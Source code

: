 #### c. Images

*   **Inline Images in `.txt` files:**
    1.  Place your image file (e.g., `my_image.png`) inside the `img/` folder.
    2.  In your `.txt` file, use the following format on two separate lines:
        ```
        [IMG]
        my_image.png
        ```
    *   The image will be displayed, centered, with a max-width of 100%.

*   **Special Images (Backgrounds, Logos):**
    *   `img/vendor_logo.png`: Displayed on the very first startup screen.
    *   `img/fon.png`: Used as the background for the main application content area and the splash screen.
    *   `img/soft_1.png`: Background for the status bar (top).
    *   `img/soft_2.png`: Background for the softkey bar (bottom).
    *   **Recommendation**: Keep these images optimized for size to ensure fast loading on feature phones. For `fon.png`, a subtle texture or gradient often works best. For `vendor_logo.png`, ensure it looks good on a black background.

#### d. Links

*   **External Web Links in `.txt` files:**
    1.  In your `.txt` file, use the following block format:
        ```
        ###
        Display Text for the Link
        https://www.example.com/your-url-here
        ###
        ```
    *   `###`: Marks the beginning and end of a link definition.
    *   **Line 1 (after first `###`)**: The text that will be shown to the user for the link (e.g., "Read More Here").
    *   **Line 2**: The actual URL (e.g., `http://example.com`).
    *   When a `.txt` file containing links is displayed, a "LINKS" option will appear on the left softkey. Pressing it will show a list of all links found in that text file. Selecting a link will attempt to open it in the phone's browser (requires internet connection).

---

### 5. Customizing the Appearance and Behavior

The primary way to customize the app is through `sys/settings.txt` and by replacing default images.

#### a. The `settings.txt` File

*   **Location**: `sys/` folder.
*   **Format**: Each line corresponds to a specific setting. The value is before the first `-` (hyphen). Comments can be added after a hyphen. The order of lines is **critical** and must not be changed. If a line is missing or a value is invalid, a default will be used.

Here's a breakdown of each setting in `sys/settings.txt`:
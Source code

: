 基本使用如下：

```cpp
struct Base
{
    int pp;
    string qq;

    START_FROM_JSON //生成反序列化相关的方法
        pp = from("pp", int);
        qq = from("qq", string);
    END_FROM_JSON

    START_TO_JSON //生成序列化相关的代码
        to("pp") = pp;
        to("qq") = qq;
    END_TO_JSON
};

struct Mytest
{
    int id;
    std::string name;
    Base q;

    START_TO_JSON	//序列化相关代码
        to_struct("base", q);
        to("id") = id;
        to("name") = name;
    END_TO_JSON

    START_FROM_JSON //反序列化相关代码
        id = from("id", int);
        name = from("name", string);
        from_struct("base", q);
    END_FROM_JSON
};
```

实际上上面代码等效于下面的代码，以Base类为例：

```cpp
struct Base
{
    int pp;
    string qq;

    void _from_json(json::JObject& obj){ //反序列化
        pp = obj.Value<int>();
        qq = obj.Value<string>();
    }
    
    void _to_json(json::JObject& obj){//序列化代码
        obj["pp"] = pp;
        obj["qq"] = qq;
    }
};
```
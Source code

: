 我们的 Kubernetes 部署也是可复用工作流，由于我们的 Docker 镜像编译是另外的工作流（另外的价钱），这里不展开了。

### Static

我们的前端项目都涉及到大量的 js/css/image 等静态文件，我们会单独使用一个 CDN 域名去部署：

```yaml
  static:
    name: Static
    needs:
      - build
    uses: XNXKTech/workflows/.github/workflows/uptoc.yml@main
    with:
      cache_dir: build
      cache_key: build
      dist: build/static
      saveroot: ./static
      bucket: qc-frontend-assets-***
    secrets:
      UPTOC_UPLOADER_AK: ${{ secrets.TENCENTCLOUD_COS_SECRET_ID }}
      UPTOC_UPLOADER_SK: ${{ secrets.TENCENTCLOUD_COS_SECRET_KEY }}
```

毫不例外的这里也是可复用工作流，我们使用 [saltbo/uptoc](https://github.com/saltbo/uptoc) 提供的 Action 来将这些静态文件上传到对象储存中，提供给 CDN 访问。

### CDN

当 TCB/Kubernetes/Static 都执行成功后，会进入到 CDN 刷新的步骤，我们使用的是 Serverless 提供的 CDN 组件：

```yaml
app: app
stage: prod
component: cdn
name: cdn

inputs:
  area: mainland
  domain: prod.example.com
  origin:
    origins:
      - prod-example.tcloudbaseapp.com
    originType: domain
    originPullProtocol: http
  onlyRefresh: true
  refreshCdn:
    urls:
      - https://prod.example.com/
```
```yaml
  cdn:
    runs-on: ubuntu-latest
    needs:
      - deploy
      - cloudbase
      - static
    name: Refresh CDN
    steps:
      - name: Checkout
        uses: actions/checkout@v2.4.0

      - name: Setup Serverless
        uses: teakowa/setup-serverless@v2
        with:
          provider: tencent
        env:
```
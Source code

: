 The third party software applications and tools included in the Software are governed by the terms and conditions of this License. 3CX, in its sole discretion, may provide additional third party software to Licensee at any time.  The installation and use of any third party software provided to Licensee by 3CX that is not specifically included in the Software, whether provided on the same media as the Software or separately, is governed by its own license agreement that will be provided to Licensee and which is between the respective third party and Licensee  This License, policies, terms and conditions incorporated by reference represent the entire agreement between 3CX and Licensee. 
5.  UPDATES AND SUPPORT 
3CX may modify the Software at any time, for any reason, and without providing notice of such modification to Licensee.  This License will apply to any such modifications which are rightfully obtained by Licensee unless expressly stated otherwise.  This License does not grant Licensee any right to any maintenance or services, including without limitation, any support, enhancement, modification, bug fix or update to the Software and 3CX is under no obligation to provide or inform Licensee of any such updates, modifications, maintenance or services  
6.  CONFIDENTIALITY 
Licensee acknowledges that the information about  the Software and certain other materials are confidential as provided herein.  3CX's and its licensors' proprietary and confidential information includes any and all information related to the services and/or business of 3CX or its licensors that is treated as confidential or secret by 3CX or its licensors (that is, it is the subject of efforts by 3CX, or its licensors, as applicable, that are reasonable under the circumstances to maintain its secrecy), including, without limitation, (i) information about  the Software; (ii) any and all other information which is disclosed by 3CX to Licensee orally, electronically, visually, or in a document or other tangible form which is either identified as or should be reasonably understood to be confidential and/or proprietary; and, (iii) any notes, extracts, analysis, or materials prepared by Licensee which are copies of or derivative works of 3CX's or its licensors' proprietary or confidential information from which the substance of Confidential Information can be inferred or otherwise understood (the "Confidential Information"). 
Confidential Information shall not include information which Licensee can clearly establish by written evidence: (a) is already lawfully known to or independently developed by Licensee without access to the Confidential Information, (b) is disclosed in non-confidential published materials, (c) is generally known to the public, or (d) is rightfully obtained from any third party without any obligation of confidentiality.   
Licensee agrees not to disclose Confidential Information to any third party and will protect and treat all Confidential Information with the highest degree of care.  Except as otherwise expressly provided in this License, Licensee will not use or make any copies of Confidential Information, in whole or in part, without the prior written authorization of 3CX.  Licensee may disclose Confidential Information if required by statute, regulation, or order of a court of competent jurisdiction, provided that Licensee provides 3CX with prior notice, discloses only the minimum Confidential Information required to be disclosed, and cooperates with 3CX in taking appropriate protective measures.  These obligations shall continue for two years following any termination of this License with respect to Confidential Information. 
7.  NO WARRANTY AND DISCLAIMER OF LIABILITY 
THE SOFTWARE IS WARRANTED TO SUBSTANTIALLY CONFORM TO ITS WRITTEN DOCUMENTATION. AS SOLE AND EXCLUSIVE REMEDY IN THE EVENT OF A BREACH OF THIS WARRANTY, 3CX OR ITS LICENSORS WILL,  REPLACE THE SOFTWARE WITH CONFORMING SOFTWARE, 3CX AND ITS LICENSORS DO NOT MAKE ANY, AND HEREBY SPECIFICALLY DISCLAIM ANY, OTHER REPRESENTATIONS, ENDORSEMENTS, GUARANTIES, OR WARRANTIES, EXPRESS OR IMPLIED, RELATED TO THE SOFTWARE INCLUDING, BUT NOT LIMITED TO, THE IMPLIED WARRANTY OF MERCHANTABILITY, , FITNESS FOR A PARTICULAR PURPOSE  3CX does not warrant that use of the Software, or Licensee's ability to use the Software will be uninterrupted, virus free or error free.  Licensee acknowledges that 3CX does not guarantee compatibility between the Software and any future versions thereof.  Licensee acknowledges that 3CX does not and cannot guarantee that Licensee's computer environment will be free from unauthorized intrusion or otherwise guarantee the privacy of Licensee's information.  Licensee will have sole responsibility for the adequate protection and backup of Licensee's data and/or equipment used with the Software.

——

**What the exercise asks**
Above is a listing; print exactly its lines from the one with "status bar (top)." through the one with "softkey bar (bottom).", and no other lines.

**Task solution**
    *   `img/soft_1.png`: Background for the status bar (top).
    *   `img/soft_2.png`: Background for the softkey bar (bottom).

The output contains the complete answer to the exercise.